The speed of sound in oxygen $\left( {{O_2}} \right)$ at a certain temperature is $460\,\,m{s^{ - 1}}.$ The speed of sound in helium $(He)$ at the same temperature will be (assume both gases to be ideal)
A
$1421\,\,m{s^{ - 1}}$
B
$500\,\,m{s^{ - 1}}$
C
$650\,\,m{s^{ - 1}}$
D
$300\,\,m{s^{ - 1}}$

Explanation

The speed of sound in a gas is given by $v = \sqrt {{{\gamma RT} \over M}}$
$\therefore$ ${{{v_{{O_2}}}} \over {{v_{He}}}} = \sqrt {{{{\gamma _{{O_2}}}} \over {{M_{{O_2}}}}} \times {{{M_{He}}} \over {{\gamma _{He}}}}}$
$= \sqrt {{{1.4} \over {32}} \times {4 \over {1.67}}} = 0.3237$
$\therefore$ ${v_{He}} = {{{v_{{O_2}}}} \over {0.3237}}$
$= {{460} \over {0.3237}}$
$= 1421\,m/s$
2

AIEEE 2007

One end of a thermally insulated rod is kept at a temperature ${T_1}$ and the other at ${T_2}$. The rod is composed of two sections of length ${L_1}$ and ${L_2}$ and thermal conductivities ${K_1}$ and ${K_2}$ respectively.
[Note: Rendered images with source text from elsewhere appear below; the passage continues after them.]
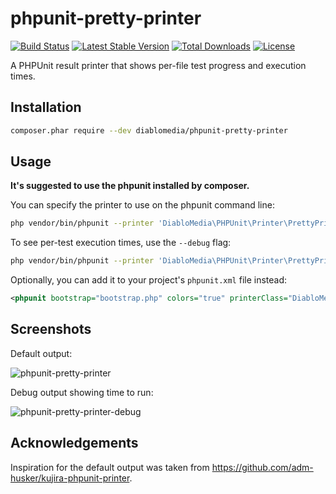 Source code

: # phpunit-pretty-printer
[![Build Status](https://api.travis-ci.org/diablomedia/phpunit-pretty-printer.svg?branch=master)](https://travis-ci.org/diablomedia/phpunit-pretty-printer)
[![Latest Stable Version](https://poser.pugx.org/diablomedia/phpunit-pretty-printer/v/stable)](https://packagist.org/packages/diablomedia/phpunit-pretty-printer)
[![Total Downloads](https://poser.pugx.org/diablomedia/phpunit-pretty-printer/downloads)](https://packagist.org/packages/diablomedia/phpunit-pretty-printer)
[![License](https://poser.pugx.org/diablomedia/phpunit-pretty-printer/license)](https://packagist.org/packages/diablomedia/phpunit-pretty-printer)

A PHPUnit result printer that shows per-file test progress and execution times.

## Installation

```bash
composer.phar require --dev diablomedia/phpunit-pretty-printer
```

## Usage

**It's suggested to use the phpunit installed by composer.**

You can specify the printer to use on the phpunit command line:

```bash
php vendor/bin/phpunit --printer 'DiabloMedia\PHPUnit\Printer\PrettyPrinter' tests/
```

To see per-test execution times, use the `--debug` flag:

```bash
php vendor/bin/phpunit --printer 'DiabloMedia\PHPUnit\Printer\PrettyPrinter' --debug tests/
```

Optionally, you can add it to your project's `phpunit.xml` file instead:

```xml
<phpunit bootstrap="bootstrap.php" colors="true" printerClass="DiabloMedia\PHPUnit\Printer\PrettyPrinter">
```

## Screenshots

Default output:

![phpunit-pretty-printer](https://cloud.githubusercontent.com/assets/1278449/13678034/d76eda8a-e6a9-11e5-8c6b-04b6ec9976eb.png "Default output")


Debug output showing time to run:

![phpunit-pretty-printer-debug](https://cloud.githubusercontent.com/assets/1278449/13678037/e0a09986-e6a9-11e5-891a-08c7b6389fca.png "Debug output showing time to run")

## Acknowledgements

Inspiration for the default output was taken from https://github.com/adm-husker/kujira-phpunit-printer.
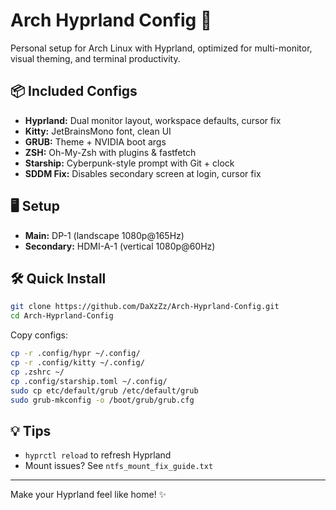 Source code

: # Arch Hyprland Config 🚀

Personal setup for Arch Linux with Hyprland, optimized for multi-monitor, visual theming, and terminal productivity.

## 📦 Included Configs
- **Hyprland:** Dual monitor layout, workspace defaults, cursor fix
- **Kitty:** JetBrainsMono font, clean UI
- **GRUB:** Theme + NVIDIA boot args
- **ZSH:** Oh-My-Zsh with plugins & fastfetch
- **Starship:** Cyberpunk-style prompt with Git + clock
- **SDDM Fix:** Disables secondary screen at login, cursor fix

## 🖥️ Setup
- **Main:** DP-1 (landscape 1080p@165Hz)
- **Secondary:** HDMI-A-1 (vertical 1080p@60Hz)

## 🛠 Quick Install
```bash
git clone https://github.com/DaXzZz/Arch-Hyprland-Config.git
cd Arch-Hyprland-Config
```
Copy configs:
```bash
cp -r .config/hypr ~/.config/
cp -r .config/kitty ~/.config/
cp .zshrc ~/
cp .config/starship.toml ~/.config/
sudo cp etc/default/grub /etc/default/grub
sudo grub-mkconfig -o /boot/grub/grub.cfg
```

## 💡 Tips
- `hyprctl reload` to refresh Hyprland
- Mount issues? See `ntfs_mount_fix_guide.txt`

---

Make your Hyprland feel like home! ✨

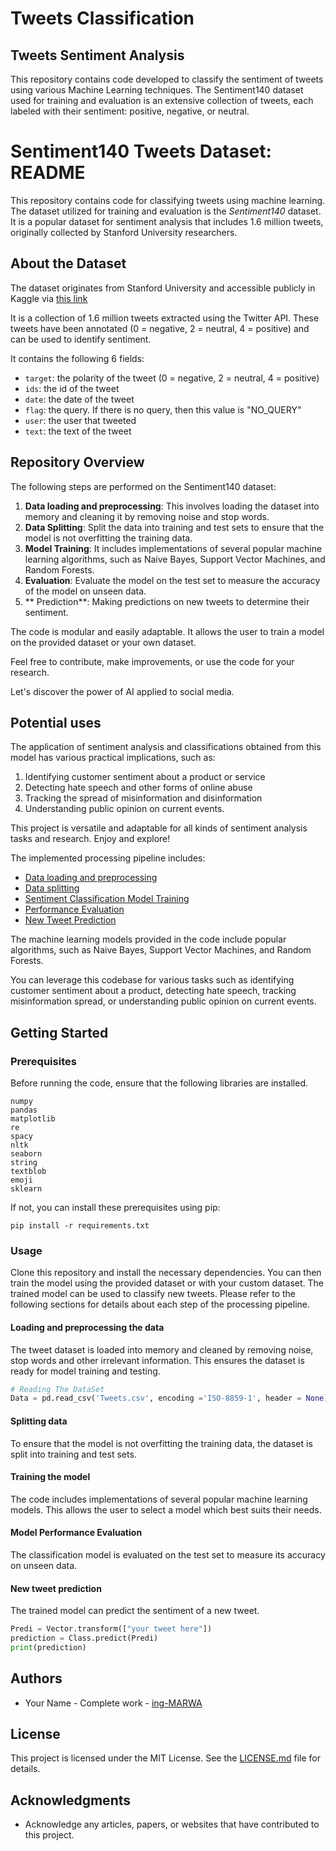 # Tweets Classification
## Tweets Sentiment Analysis

This repository contains code developed to classify the sentiment of tweets using various Machine Learning techniques. The Sentiment140 dataset used for training and evaluation is an extensive collection of tweets, each labeled with their sentiment: positive, negative, or neutral. 
# Sentiment140 Tweets Dataset: README

This repository contains code for classifying tweets using machine learning. The dataset utilized for training and evaluation is the *Sentiment140* dataset. It is a popular dataset for sentiment analysis that includes 1.6 million tweets, originally collected by Stanford University researchers. 

## About the Dataset

The dataset originates from Stanford University and accessible publicly in Kaggle via [this link](https://www.kaggle.com/datasets/kazanova/sentiment140/download?datasetVersionNumber=2)

It is a collection of 1.6 million tweets extracted using the Twitter API. These tweets have been annotated (0 = negative, 2 = neutral, 4 = positive) and can be used to identify sentiment.

It contains the following 6 fields:

- `target`: the polarity of the tweet (0 = negative, 2 = neutral, 4 = positive)
- `ids`: the id of the tweet
- `date`: the date of the tweet
- `flag`: the query. If there is no query, then this value is "NO_QUERY"
- `user`: the user that tweeted
- `text`: the text of the tweet

## Repository Overview

The following steps are performed on the Sentiment140 dataset:

1. **Data loading and preprocessing**: This involves loading the dataset into memory and cleaning it by removing noise and stop words.
2. **Data Splitting**: Split the data into training and test sets to ensure that the model is not overfitting the training data.
3. **Model Training**: It includes implementations of several popular machine learning algorithms, such as Naive Bayes, Support Vector Machines, and Random Forests.
4. **Evaluation**: Evaluate the model on the test set to measure the accuracy of the model on unseen data.
5. ** Prediction**: Making predictions on new tweets to determine their sentiment.

The code is modular and easily adaptable. It allows the user to train a model on the provided dataset or your own dataset.

Feel free to contribute, make improvements, or use the code for your research.

Let's discover the power of AI applied to social media. 

## Potential uses

The application of sentiment analysis and classifications obtained from this model has various practical implications, such as:

1. Identifying customer sentiment about a product or service
2. Detecting hate speech and other forms of online abuse
3. Tracking the spread of misinformation and disinformation
4. Understanding public opinion on current events. 

This project is versatile and adaptable for all kinds of sentiment analysis tasks and research. Enjoy and explore!
  
The implemented processing pipeline includes: 

- [Data loading and preprocessing](#loading-data)
- [Data splitting](#data-splitting)
- [Sentiment Classification Model Training](#model-training)
- [Performance Evaluation](#evaluation)
- [New Tweet Prediction](#prediction)

The machine learning models provided in the code include popular algorithms, such as Naive Bayes, Support Vector Machines, and Random Forests.

You can leverage this codebase for various tasks such as identifying customer sentiment about a product, detecting hate speech, tracking misinformation spread, or understanding public opinion on current events.

## Getting Started

### Prerequisites

Before running the code, ensure that the following libraries are installed.

```
numpy
pandas
matplotlib
re
spacy
nltk
seaborn
string
textblob
emoji
sklearn
```

If not, you can install these prerequisites using pip:

```
pip install -r requirements.txt
```

### Usage

Clone this repository and install the necessary dependencies. You can then train the model using the provided dataset or with your custom dataset. The trained model can be used to classify new tweets.
Please refer to the following sections for details about each step of the processing pipeline.

#### Loading and preprocessing the data

The tweet dataset is loaded into memory and cleaned by removing noise, stop words and other irrelevant information. This ensures the dataset is ready for model training and testing.

```python
# Reading The DataSet
Data = pd.read_csv('Tweets.csv', encoding ='ISO-8859-1', header = None)
```

#### Splitting data

To ensure that the model is not overfitting the training data, the dataset is split into training and test sets.

#### Training the model

The code includes implementations of several popular machine learning models. This allows the user to select a model which best suits their needs.

#### Model Performance Evaluation

The classification model is evaluated on the test set to measure its accuracy on unseen data.

#### New tweet prediction

The trained model can predict the sentiment of a new tweet.

```python
Predi = Vector.transform(["your tweet here"])
prediction = Class.predict(Predi)
print(prediction)
```

## Authors

- Your Name - Complete work - [ing-MARWA](https://github.com/ing-MARWA)

## License

This project is licensed under the MIT License. See the [LICENSE.md](LICENSE.md) file for details.

## Acknowledgments

- Acknowledge any articles, papers, or websites that have contributed to this project.

  
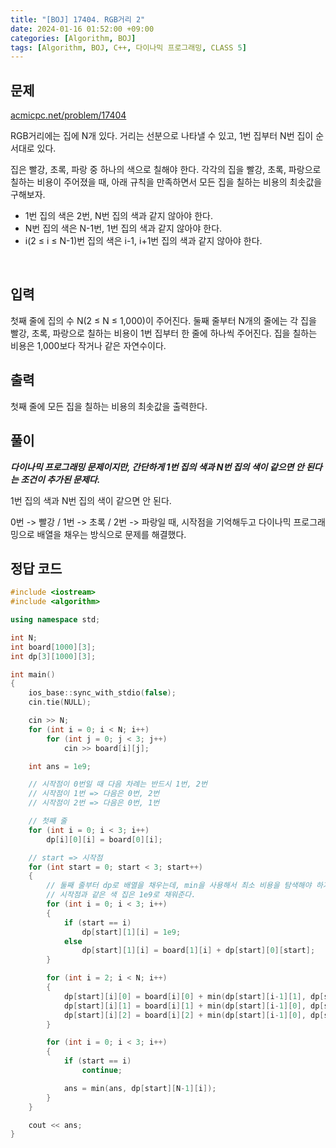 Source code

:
 ```yaml
---
title: "[BOJ] 17404. RGB거리 2"
date: 2024-01-16 01:52:00 +09:00
categories: [Algorithm, BOJ]
tags: [Algorithm, BOJ, C++, 다이나믹 프로그래밍, CLASS 5]
---
```

## **문제**
[acmicpc.net/problem/17404](https://www.acmicpc.net/problem/17404)
<br>

RGB거리에는 집에 N개 있다. 거리는 선분으로 나타낼 수 있고, 1번 집부터 N번 집이 순서대로 있다.

집은 빨강, 초록, 파랑 중 하나의 색으로 칠해야 한다. 각각의 집을 빨강, 초록, 파랑으로 칠하는 비용이 주어졌을 때, 아래 규칙을 만족하면서 모든 집을 칠하는 비용의 최솟값을 구해보자.

- 1번 집의 색은 2번, N번 집의 색과 같지 않아야 한다.
- N번 집의 색은 N-1번, 1번 집의 색과 같지 않아야 한다.
- i(2 ≤ i ≤ N-1)번 집의 색은 i-1, i+1번 집의 색과 같지 않아야 한다.
<br>

## **입력**
첫째 줄에 집의 수 N(2 ≤ N ≤ 1,000)이 주어진다. 둘째 줄부터 N개의 줄에는 각 집을 빨강, 초록, 파랑으로 칠하는 비용이 1번 집부터 한 줄에 하나씩 주어진다. 집을 칠하는 비용은 1,000보다 작거나 같은 자연수이다.
<br>

## **출력**
첫째 줄에 모든 집을 칠하는 비용의 최솟값을 출력한다.
<br>

## **풀이**
***다이나믹 프로그래밍 문제이지만, 간단하게 1번 집의 색과 N번 집의 색이 같으면 안 된다는 조건이 추가된 문제다.***
<br>

1번 집의 색과 N번 집의 색이 같으면 안 된다.
<br>

0번 -> 빨강 / 1번 -> 초록 / 2번 -> 파랑일 때, 시작점을 기억해두고 다이나믹 프로그래밍으로 배열을 채우는 방식으로 문제를 해결했다.

## **정답 코드**
```c++
#include <iostream>
#include <algorithm>

using namespace std;

int N;
int board[1000][3];
int dp[3][1000][3];

int main()
{
    ios_base::sync_with_stdio(false);
    cin.tie(NULL);

    cin >> N;
    for (int i = 0; i < N; i++)
        for (int j = 0; j < 3; j++)
            cin >> board[i][j];

    int ans = 1e9;

    // 시작점이 0번일 때 다음 차례는 반드시 1번, 2번
    // 시작점이 1번 => 다음은 0번, 2번
    // 시작점이 2번 => 다음은 0번, 1번

    // 첫째 줄
    for (int i = 0; i < 3; i++)
        dp[i][0][i] = board[0][i];

    // start => 시작점
    for (int start = 0; start < 3; start++)
    {
        // 둘째 줄부터 dp로 배열을 채우는데, min을 사용해서 최소 비용을 탐색해야 하기 때문에,
        // 시작점과 같은 색 집은 1e9로 채워준다.
        for (int i = 0; i < 3; i++)
        {
            if (start == i)
                dp[start][1][i] = 1e9;
            else
                dp[start][1][i] = board[1][i] + dp[start][0][start];
        }

        for (int i = 2; i < N; i++)
        {
            dp[start][i][0] = board[i][0] + min(dp[start][i-1][1], dp[start][i-1][2]);
            dp[start][i][1] = board[i][1] + min(dp[start][i-1][0], dp[start][i-1][2]);
            dp[start][i][2] = board[i][2] + min(dp[start][i-1][0], dp[start][i-1][1]);
        }

        for (int i = 0; i < 3; i++)
        {
            if (start == i)
                continue;

            ans = min(ans, dp[start][N-1][i]);
        }
    }

    cout << ans;
}
```
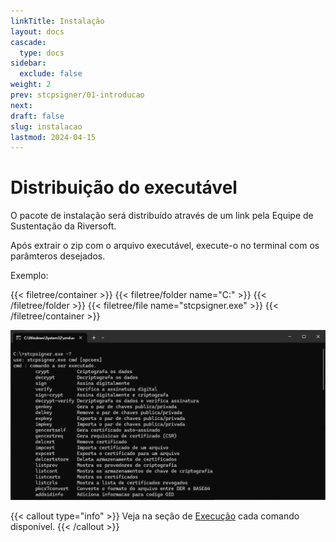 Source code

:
 ```yaml
---
linkTitle: Instalação
layout: docs
cascade:
  type: docs
sidebar:
  exclude: false
weight: 2
prev: stcpsigner/01-introducao
next:
draft: false
slug: instalacao
lastmod: 2024-04-15
---
```

# Distribuição do executável

O pacote de instalação será distribuído através de um link pela Equipe de Sustentação da Riversoft.

Após extrair o zip com o arquivo executável, execute-o no terminal com os parâmteros desejados.

Exemplo:

{{< filetree/container >}}
  {{< filetree/folder name="C:" >}}
  {{< /filetree/folder >}}
  {{< filetree/file name="stcpsigner.exe" >}}
{{< /filetree/container >}}

![](img/sign-07.png)

{{< callout type="info" >}}
  Veja na seção de [Execução](/stcpsigner/exec/) cada comando disponível.
{{< /callout >}}





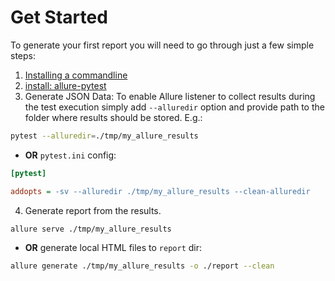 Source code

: # Get Started

To generate your first report you will need to go through just a few simple steps:

1. [Installing a commandline](https://docs.qameta.io/allure-report/#_get_started)
2. [install: allure-pytest](https://docs.qameta.io/allure-report/#_python)
3. Generate JSON Data: To enable Allure listener to collect results during the test execution simply add `--alluredir` option and provide path to the folder where results should be stored. E.g.:

```bash
pytest --alluredir=./tmp/my_allure_results
```
- **OR** `pytest.ini` config:

```ini
[pytest]

addopts = -sv --alluredir ./tmp/my_allure_results --clean-alluredir
```

4. Generate report from the results.

```bash
allure serve ./tmp/my_allure_results
```

- **OR** generate local HTML files to `report` dir:

```bash
allure generate ./tmp/my_allure_results -o ./report --clean
```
The temperature at the interface of the two section is A
${{\left( {{K_1}{L_1}{T_1} + {K_2}{L_2}{T_2}} \right)} \over {\left( {{K_1}{L_1} + {K_2}{L_2}} \right)}}$
B
${{\left( {{K_2}{L_2}{T_1} + {K_1}{L_1}{T_2}} \right)} \over {\left( {{K_1}{L_1} + {K_2}{L_2}} \right)}}$
C
${{\left( {{K_2}{L_1}{T_1} + {K_1}{L_2}{T_2}} \right)} \over {\left( {{K_2}{L_1} + {K_1}{L_2}} \right)}}$
D
${{\left( {{K_1}{L_2}{T_1} + {K_2}{L_1}{T_2}} \right)} \over {\left( {{K_1}{L_2} + {K_2}{L_1}} \right)}}$

Explanation ${{{K_1}A\left( {{T_1} - T} \right)} \over {{\ell _1}}} = {{{K_2}A\left( {T - {T_2}} \right)} \over {{\ell _2}}}$
$\therefore$ $T = {{{K_1}{T_1}{\ell _2} + {K_2}{T_2}{\ell _1}} \over {{K_2}{\ell _1} + {K_1}{\ell _2}}}$
$= {{{K_1}{\ell _2}{T_1} + {K_2}{\ell _1}{T_2}} \over {{K_1}{\ell _2} + {K_2}{\ell _1}}}$
3

AIEEE 2007

When a system is taken from state $i$ to state $f$ along the path iaf, it is found that $Q=50$ cal and $W=20$ $cal$. Along the path $ibf$ $Q=36$ $cal.$ $W$ along the path $ibf$ is A
$14$ $cal$
B
$6$ $cal$
C
$16$ $cal$
D
$66$ $cal$

Explanation

For path iaf, $\Delta U = Q - W = 50 - 20 = 30\,cal.$
For path ibf, $W = Q - \Delta U = 36 - 30 = 6\,cal.$
4

AIEEE 2007

If ${C_p}$ and ${C_v}$ denote the specific heats of nitrogen per unit mass at constant pressure and constant volume respectively, then
A
${C_p} - {C_v} = 28R$
B
${C_p} - {C_v} = R/28$
C
${C_p} - {C_v} = R/14$
D
${C_p} - {C_v} = R$

Explanation

According to Mayer's relationship ${C_p} - {C_v} = R$
$\therefore$ ${{{C_p}} \over M} - {{{C_v}} \over M} = {R \over M}$ $\,\,\,\,\,\,$ Here $M=28.$